By La’Shance Perry
Dozens of smiling faces, and eager minds filled the Ogden Museum of Southern Art to admire and educate themselves on the history of photography and paintings in the region on Nov. 8, 2018. The Ogden Museum hosts a free family event day, four times a year, and the Ogden celebrated its 10th Anniversary of family day events this August. The family event this month showcased its newest exhibits and engaged residents with art activities through this month’s event-theme: “New Southern Photography.” The museum engaged both children and adults with activities for them to draw, color, and to create arts and crafts. The event also had a scavenger hunt to bring art to life.
“Free family day always has a theme connecting to something showing in the museum and one of the things we wanted to highlight is different types of photography processes,” said Ellen Balkin, the Education Manager at the Ogden. Balkin said that she wanted the families to take away a love and appreciation for art that they did not have.
The Ogden Museum of Southern Art focuses on art curated in the South and its current New Southern Photography Exhibition went on display on Oct. 6, 2018 and will remain available to the public through March 10, 2019. The exhibit is comprised of photography that is being practiced in the American South today. The collection is made up of 25 photographers that use different types of photography to convey an important message.
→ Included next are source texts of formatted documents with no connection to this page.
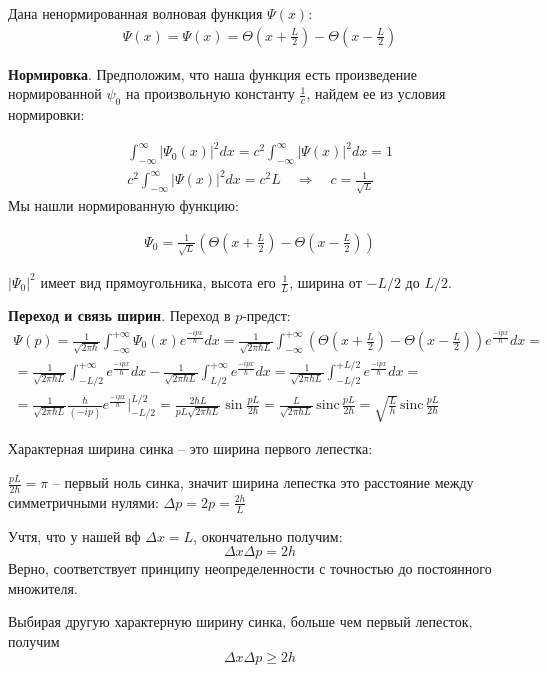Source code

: Дана ненормированная волновая функция $\Psi(x)$:
\begin{gather*}
\Psi(x)=\Psi(x)=\Theta\left(x+\frac{L}{2}\right)-\Theta\left(x-\frac{L}{2}\right)
\end{gather*}

\textbf{Нормировка}. Предположим, что наша функция есть произведение нормированной $\psi_0$ на произвольную константу $\frac{1}{c}$, найдем ее из условия нормировки:

\begin{gather*}
\int_{-\infty}^{\infty}|\Psi_0(x)|^2 dx=
c^2\int_{-\infty}^{\infty}|\Psi(x)|^2 dx=1\\
c^2\int_{-\infty}^{\infty}|\Psi(x)|^2 dx=
c^2 L \quad\Rightarrow\quad c=\frac{1}{\sqrt{L}}
\end{gather*}
Мы нашли нормированную функцию:

\begin{gather*}
\Psi_0=\frac{1}{\sqrt{L}}\left(
	\Theta\left(x+\frac{L}{2}\right)-\Theta\left(x-\frac{L}{2}\right)
\right)
\end{gather*}

$|\Psi_0|^2$ имеет вид прямоугольника, высота его $\frac{1}{L}$, ширина от $-L/2$ до $L/2$.


\textbf{Переход и связь ширин}. Переход в $p$-предст:
\begin{gather*}
\Psi(p)=\frac{1}{\sqrt{2\pi\hbar}}\int_{-\infty}^{+\infty}\Psi_0(x)e^\frac{-ipx}{\hbar}dx=
\frac{1}{\sqrt{2\pi\hbar L}}\int_{-\infty}^{+\infty}\left(
	\Theta\left(x+\frac{L}{2}\right)-\Theta\left(x-\frac{L}{2}\right)
\right)e^\frac{-ipx}{\hbar}dx=\\=
\frac{1}{\sqrt{2\pi\hbar L}}\int_{-L/2}^{+\infty}e^\frac{-ipx}{\hbar}dx-\frac{1}{\sqrt{2\pi\hbar L}}\int_{L/2}^{+\infty}e^\frac{-ipx}{\hbar}dx=
\frac{1}{\sqrt{2\pi\hbar L}}\int_{-L/2}^{+L/2}e^\frac{-ipx}{\hbar}dx=\\=
\frac{1}{\sqrt{2\pi\hbar L}} \frac{\hbar}{(-ip)} e^\frac{-ipx}{\hbar}\bigg|_{-L/2}^{L/2}=\frac{2\hbar L}{pL\sqrt{2\pi\hbar L}}\sin\frac{pL}{2\hbar}
%
=\frac{L}{\sqrt{2\pi\hbar L}}\,\mathrm{sinc}\,\frac{pL}{2\hbar}
=\sqrt{\frac{L}{h}}\,\mathrm{sinc}\,\frac{pL}{2\hbar}
\end{gather*}

Характерная ширина синка -- это ширина первого лепестка:

$\frac{pL}{2\hbar}=\pi$ -- первый ноль синка, значит ширина лепестка это расстояние между симметричными нулями: $\Delta p = 2p=\frac{2h}{L}$

Учтя, что у нашей вф $\Delta x = L$, окончательно получим:
$$
\Delta x \Delta p = 2h
$$
Верно, соответствует принципу неопределенности с точностью до постоянного множителя.

Выбирая другую характерную ширину синка, больше чем первый лепесток, получим 
$$
\Delta x \Delta p \geq 2h
$$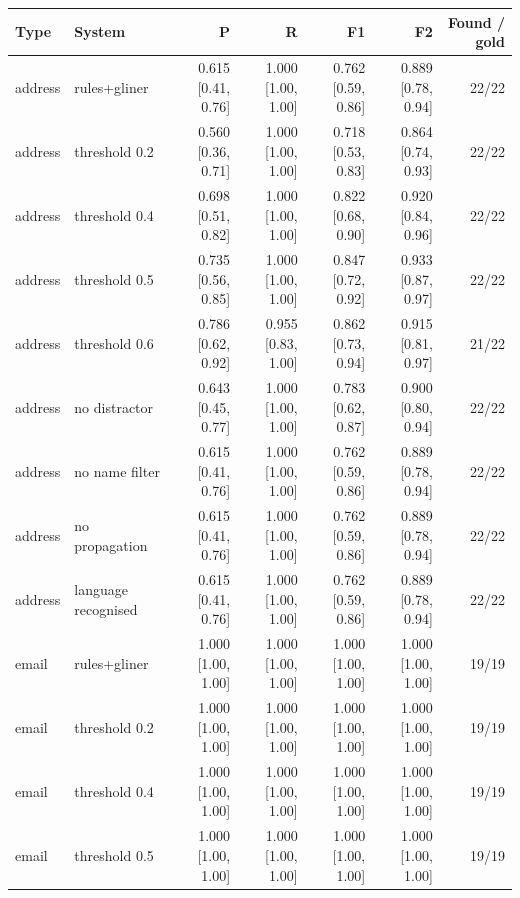 \providecommand{\ci}[2]{{\scriptsize [#1, #2]}}

\begin{table}[htbp]
\centering
\small
\begin{tabular}{llrrrrr}
\toprule
Type & System & P & R & F1 & F2 & Found / gold \\
\midrule
address & rules+gliner & 0.615 \ci{0.41}{0.76} & 1.000 \ci{1.00}{1.00} & 0.762 \ci{0.59}{0.86} & 0.889 \ci{0.78}{0.94} & 22/22 \\
address & threshold 0.2 & 0.560 \ci{0.36}{0.71} & 1.000 \ci{1.00}{1.00} & 0.718 \ci{0.53}{0.83} & 0.864 \ci{0.74}{0.93} & 22/22 \\
address & threshold 0.4 & 0.698 \ci{0.51}{0.82} & 1.000 \ci{1.00}{1.00} & 0.822 \ci{0.68}{0.90} & 0.920 \ci{0.84}{0.96} & 22/22 \\
address & threshold 0.5 & 0.735 \ci{0.56}{0.85} & 1.000 \ci{1.00}{1.00} & 0.847 \ci{0.72}{0.92} & 0.933 \ci{0.87}{0.97} & 22/22 \\
address & threshold 0.6 & 0.786 \ci{0.62}{0.92} & 0.955 \ci{0.83}{1.00} & 0.862 \ci{0.73}{0.94} & 0.915 \ci{0.81}{0.97} & 21/22 \\
address & no distractor & 0.643 \ci{0.45}{0.77} & 1.000 \ci{1.00}{1.00} & 0.783 \ci{0.62}{0.87} & 0.900 \ci{0.80}{0.94} & 22/22 \\
address & no name filter & 0.615 \ci{0.41}{0.76} & 1.000 \ci{1.00}{1.00} & 0.762 \ci{0.59}{0.86} & 0.889 \ci{0.78}{0.94} & 22/22 \\
address & no propagation & 0.615 \ci{0.41}{0.76} & 1.000 \ci{1.00}{1.00} & 0.762 \ci{0.59}{0.86} & 0.889 \ci{0.78}{0.94} & 22/22 \\
address & language recognised & 0.615 \ci{0.41}{0.76} & 1.000 \ci{1.00}{1.00} & 0.762 \ci{0.59}{0.86} & 0.889 \ci{0.78}{0.94} & 22/22 \\
email & rules+gliner & 1.000 \ci{1.00}{1.00} & 1.000 \ci{1.00}{1.00} & 1.000 \ci{1.00}{1.00} & 1.000 \ci{1.00}{1.00} & 19/19 \\
email & threshold 0.2 & 1.000 \ci{1.00}{1.00} & 1.000 \ci{1.00}{1.00} & 1.000 \ci{1.00}{1.00} & 1.000 \ci{1.00}{1.00} & 19/19 \\
email & threshold 0.4 & 1.000 \ci{1.00}{1.00} & 1.000 \ci{1.00}{1.00} & 1.000 \ci{1.00}{1.00} & 1.000 \ci{1.00}{1.00} & 19/19 \\
email & threshold 0.5 & 1.000 \ci{1.00}{1.00} & 1.000 \ci{1.00}{1.00} & 1.000 \ci{1.00}{1.00} & 1.000 \ci{1.00}{1.00} & 19/19 \\

\end{tabular}
\end{table}

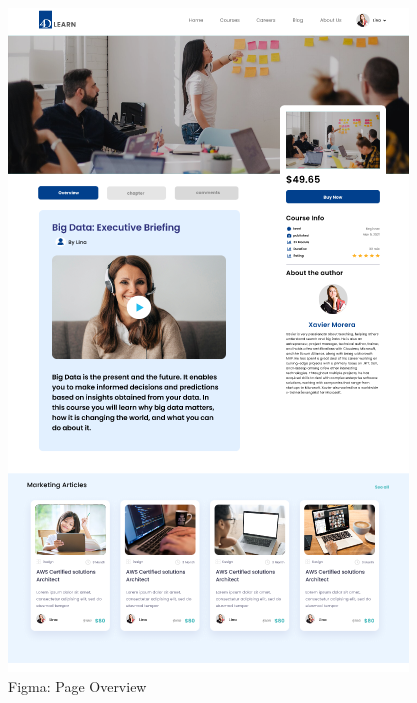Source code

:\begin{figure}[H]
    \centering
    \begin{minipage}{0.45\textwidth}
        \centering
        \includegraphics[width=\textwidth]{Figures/overview.PNG}
        \caption{Figma: Page Overview}
    \end{minipage}
    \hfill
    \begin{minipage}{0.45\textwidth}
        \centering

\end{minipage}
\end{figure}
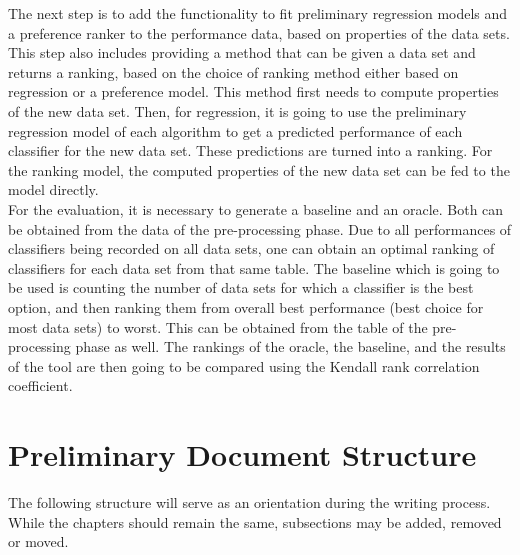 \documentclass[12pt]{scrartcl}
\begin{document}

The next step is to add the functionality to fit preliminary regression models and a preference ranker to the performance data, based on properties of the data sets. This step also includes providing a method that can be given a data set and returns a ranking, based on the choice of ranking method either based on regression or a preference model. This method first needs to compute properties of the new data set. Then, for regression, it is going to use the preliminary regression model of each algorithm to get a predicted performance of each classifier for the new data set. These predictions are turned into a ranking. For the ranking model, the computed properties of the new data set can be fed to the model directly.\\

For the evaluation, it is necessary to generate a baseline and an oracle. Both can be obtained from the data of the pre-processing phase. Due to all performances of classifiers being recorded on all data sets, one can obtain an optimal ranking of classifiers for each data set from that same table. The baseline which is going to be used is counting the number of data sets for which a classifier is the best option, and then ranking them from overall best performance (best choice for most data sets) to worst. This can be obtained from the table of the pre-processing phase as well. The rankings of the oracle, the baseline, and the results of the tool are then going to be compared using the Kendall rank correlation coefficient.

\newpage
\section{Preliminary Document Structure}\label{sec:doc-structure}
The following structure will serve as an orientation during the writing process. While the chapters should remain the same, subsections may be added, removed or moved.
\end{document}

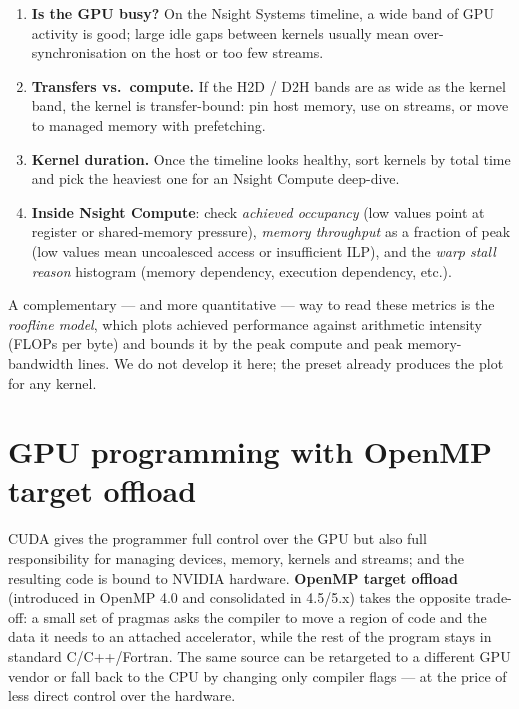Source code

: \begin{tipsblock}
\begin{enumerate}
    \item \textbf{Is the GPU busy?} On the Nsight Systems timeline, a wide band of GPU activity is good; large idle gaps between kernels usually mean over-synchronisation on the host or too few streams.
    \item \textbf{Transfers vs.\ compute.} If the H2D / D2H bands are as wide as the kernel band, the kernel is transfer-bound: pin host memory, use  on streams, or move to managed memory with prefetching.
    \item \textbf{Kernel duration.} Once the timeline looks healthy, sort kernels by total time and pick the heaviest one for an Nsight Compute deep-dive.
    \item \textbf{Inside Nsight Compute}: check \emph{achieved occupancy} (low values point at register or shared-memory pressure), \emph{memory throughput} as a fraction of peak (low values mean uncoalesced access or insufficient ILP), and the \emph{warp stall reason} histogram (memory dependency, execution dependency, etc.).
\end{enumerate}
\end{tipsblock}

\begin{observationblock}
A complementary --- and more quantitative --- way to read these metrics is the \textit{roofline model}, which plots achieved performance against arithmetic intensity (FLOPs per byte) and bounds it by the peak compute and peak memory-bandwidth lines. We do not develop it here; the  preset already produces the plot for any kernel.
\end{observationblock}

\section{GPU programming with OpenMP target offload}

CUDA gives the programmer full control over the GPU but also full responsibility for managing devices, memory, kernels and streams; and the resulting code is bound to NVIDIA hardware. \textbf{OpenMP target offload} (introduced in OpenMP 4.0 and consolidated in 4.5/5.x) takes the opposite trade-off: a small set of pragmas asks the compiler to move a region of code and the data it needs to an attached accelerator, while the rest of the program stays in standard C/C++/Fortran. The same source can be retargeted to a different GPU vendor or fall back to the CPU by changing only compiler flags --- at the price of less direct control over the hardware.

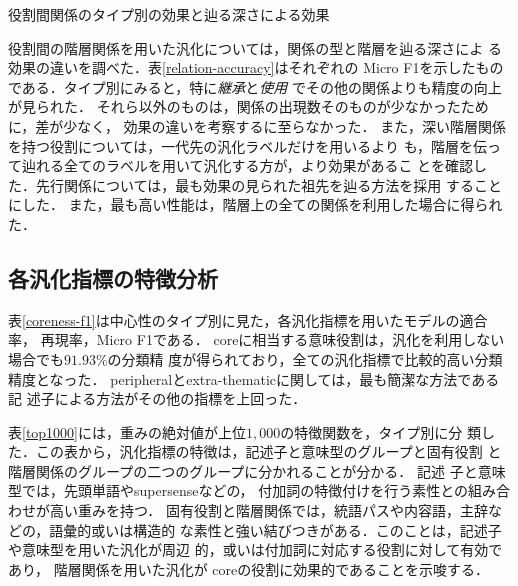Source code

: \documentclass[japanese]{jnlp_1.4}
\begin{document}
\begin{table}[t]
\caption{役割間関係のタイプ別の効果と辿る深さによる効果}
\label{relation-accuracy}

\end{table}

役割間の階層関係を用いた汎化については，関係の型と階層を辿る深さによ
る効果の違いを調べた．表\ref{relation-accuracy}はそれぞれの
Micro F1を示したものである．タイプ別にみると，特に{\it 継承}と{\it 使用}
でその他の関係よりも精度の向上が見られた．
それら以外のものは，関係の出現数そのものが少なかったために，差が少なく，
効果の違いを考察するに至らなかった．
また，深い階層関係を持つ役割については，一代先の汎化ラベルだけを用いるより
も，階層を伝って辿れる全てのラベルを用いて汎化する方が，より効果があるこ
とを確認した．先行関係については，最も効果の見られた祖先を辿る方法を採用
することにした．
また，最も高い性能は，階層上の全ての関係を利用した場合に得られた．


\subsection{各汎化指標の特徴分析}

\begin{table}[b]
\begin{minipage}[t]{195pt}
\setlength{\captionwidth}{195pt}
\label{coreness-f1}

\end{minipage}
\hfill
\begin{minipage}[t]{210pt}
\setlength{\captionwidth}{210pt}
\label{top1000} 

\end{minipage}
\end{table}


表\ref{coreness-f1}は中心性のタイプ別に見た，各汎化指標を用いたモデルの適合率，
再現率，Micro F1である．
coreに相当する意味役割は，汎化を利用しない場合でも$91.93\%$の分類精
度が得られており，全ての汎化指標で比較的高い分類精度となった．
peripheralとextra-thematicに関しては，最も簡潔な方法である記
述子による方法がその他の指標を上回った．

表\ref{top1000}には，重みの絶対値が上位$1,000$の特徴関数を，タイプ別に分
類した．この表から，汎化指標の特徴は，記述子と意味型のグループと固有役割
と階層関係のグループの二つのグループに分かれることが分かる． 記述
子と意味型では，先頭単語やsupersenseなどの，
付加詞の特徴付けを行う素性との組み合わせが高い重みを持つ．
固有役割と階層関係では，統語パスや内容語，主辞などの，語彙的或いは構造的
な素性と強い結びつきがある．このことは，記述子や意味型を用いた汎化が周辺
的，或いは付加詞に対応する役割に対して有効であり， 階層関係を用いた汎化が
coreの役割に効果的であることを示唆する．
\end{document}
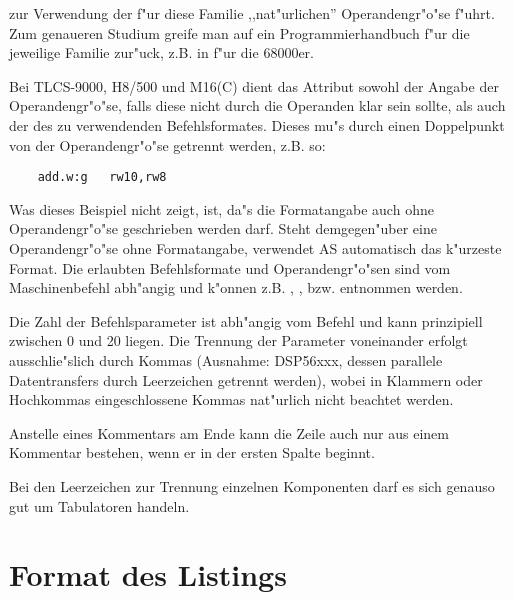 \documentclass[12pt,a4paper,twoside]{report}
\begin{document}
zur Verwendung der f"ur diese Familie ,,nat"urlichen'' Operandengr"o"se
f"uhrt.  Zum genaueren Studium greife man auf ein Programmierhandbuch f"ur
die jeweilige Familie zur"uck, z.B. in \cite{Williams} f"ur die 68000er.
\par
Bei TLCS-9000, H8/500 und M16(C) dient das Attribut sowohl der Angabe der
Operandengr"o"se, falls diese nicht durch die Operanden klar sein sollte,
als auch der des zu verwendenden Befehlsformates.
Dieses mu"s durch einen Doppelpunkt von der Operandengr"o"se getrennt werden,
z.B. so:
\begin{verbatim}
    add.w:g   rw10,rw8
\end{verbatim}
Was dieses Beispiel nicht zeigt, ist, da"s die Formatangabe auch ohne
Operandengr"o"se geschrieben werden darf.  Steht demgegen"uber eine
Operandengr"o"se ohne Formatangabe, verwendet AS automatisch das
k"urzeste Format.  Die erlaubten Befehlsformate und Operandengr"o"sen
sind vom Maschinenbefehl abh"angig und k"onnen z.B. \cite{Tosh9000},
\cite{HitH8_5}, \cite{MitM16} bzw. \cite{MitM16C} entnommen werden.
\par
Die Zahl der Befehlsparameter ist abh"angig vom Befehl und kann
prinzipiell zwischen 0 und 20 liegen.  Die Trennung der Parameter
voneinander erfolgt ausschlie"slich durch Kommas (Ausnahme: DSP56xxx,
dessen parallele Datentransfers durch Leerzeichen getrennt werden),
wobei in Klammern oder Hochkommas eingeschlossene Kommas nat"urlich
nicht beachtet werden.
\par
Anstelle eines Kommentars am Ende kann die Zeile auch nur aus einem
Kommentar bestehen, wenn er in der ersten Spalte beginnt.
\par
Bei den Leerzeichen zur Trennung einzelnen Komponenten darf es sich
genauso gut um Tabulatoren handeln.


\section{Format des Listings}
\end{document}
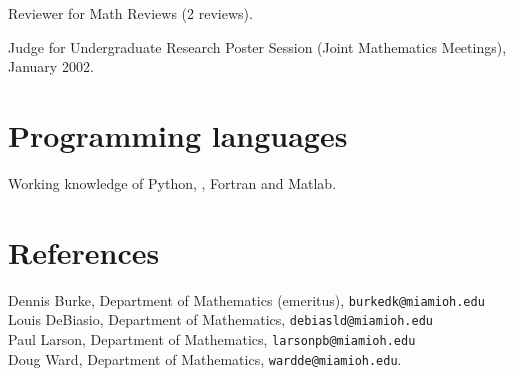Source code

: \documentclass[overlapped,line,letterpaper]{res}
\begin{document}
\begin{resume}
Reviewer for Math Reviews (2 reviews).

Judge for Undergraduate Research Poster Session (Joint Mathematics Meetings), January 2002.   


\large
\section{\bf Programming languages}
\vspace{3mm}
\normalsize

Working knowledge of Python, \Cplusplus, Fortran and Matlab.



\large
\section{\bf References}
\vspace{3mm}
\normalsize


Dennis Burke, Department of Mathematics (emeritus), \texttt{burkedk@miamioh.edu} \\
Louis DeBiasio, Department of Mathematics, \texttt{debiasld@miamioh.edu} \\
Paul Larson, Department of Mathematics, \texttt{larsonpb@miamioh.edu} \\
Doug Ward, Department of Mathematics, \texttt{wardde@miamioh.edu}.













\end{resume}
\end{document}
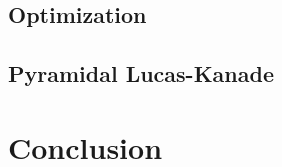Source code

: \documentclass[9pt]{IEEEtran}
\begin{document}
\subsection{Optimization}
\subsection{Pyramidal Lucas-Kanade}

\section{Conclusion}




\end{document}
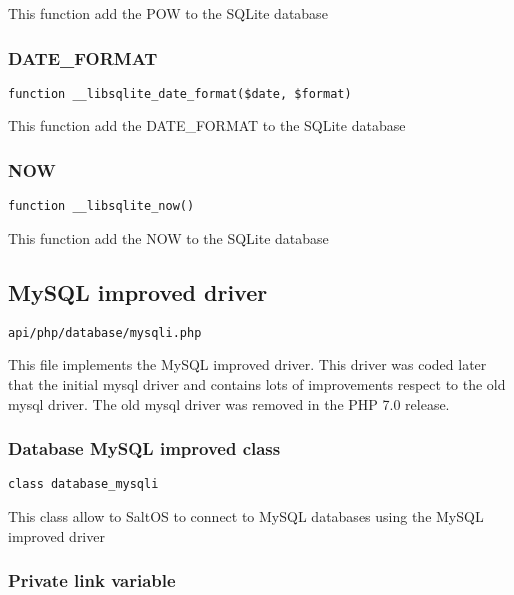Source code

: \documentclass[a4paper]{article}
\begin{document}
This function add the POW to the SQLite database

\hypertarget{toc316}{}
\subsubsection{DATE\_FORMAT}

\begin{lstlisting}
function __libsqlite_date_format($date, $format)
\end{lstlisting}

This function add the DATE\_FORMAT to the SQLite database

\hypertarget{toc317}{}
\subsubsection{NOW}

\begin{lstlisting}
function __libsqlite_now()
\end{lstlisting}

This function add the NOW to the SQLite database

\hypertarget{toc318}{}
\subsection{MySQL improved driver}

\begin{lstlisting}
api/php/database/mysqli.php
\end{lstlisting}

This file implements the MySQL improved driver. This driver was coded later that the initial
mysql driver and contains lots of improvements respect to the old mysql driver. The old mysql
driver was removed in the PHP 7.0 release.

\hypertarget{toc319}{}
\subsubsection{Database MySQL improved class}

\begin{lstlisting}
class database_mysqli
\end{lstlisting}

This class allow to SaltOS to connect to MySQL databases using the MySQL improved driver

\hypertarget{toc320}{}
\subsubsection{Private link variable}
\end{document}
The artists on display are emerging, mid-career, and established photographers and this is the largest exhibit the Ogden has had to date in this art form.
The event also hosted live demonstrations of different types of photography such as the use of the camera obscura and tintype. Tintype photos are images created on thin metal sheets that gained popularity in the 1800s. These types of photography are historical ways to capture images and are also featured in the new exhibit.
“It gives photographs a different look. It’s not like digital photography today where everything looks the same and you take hundreds of pictures and pick one. With this method you have to slow down, think about every aspect and work to get just one good picture,” said Bruce Schultz, a tintype photographer that uses the chemicals and methods of the 19th Century to create his images. Schultz works closely with civil war reenactments to recreate the photography of the time. “I want to convey a timeless aesthetic, something that will make people wonder if it was made now or a hundred years ago,” Schultz said.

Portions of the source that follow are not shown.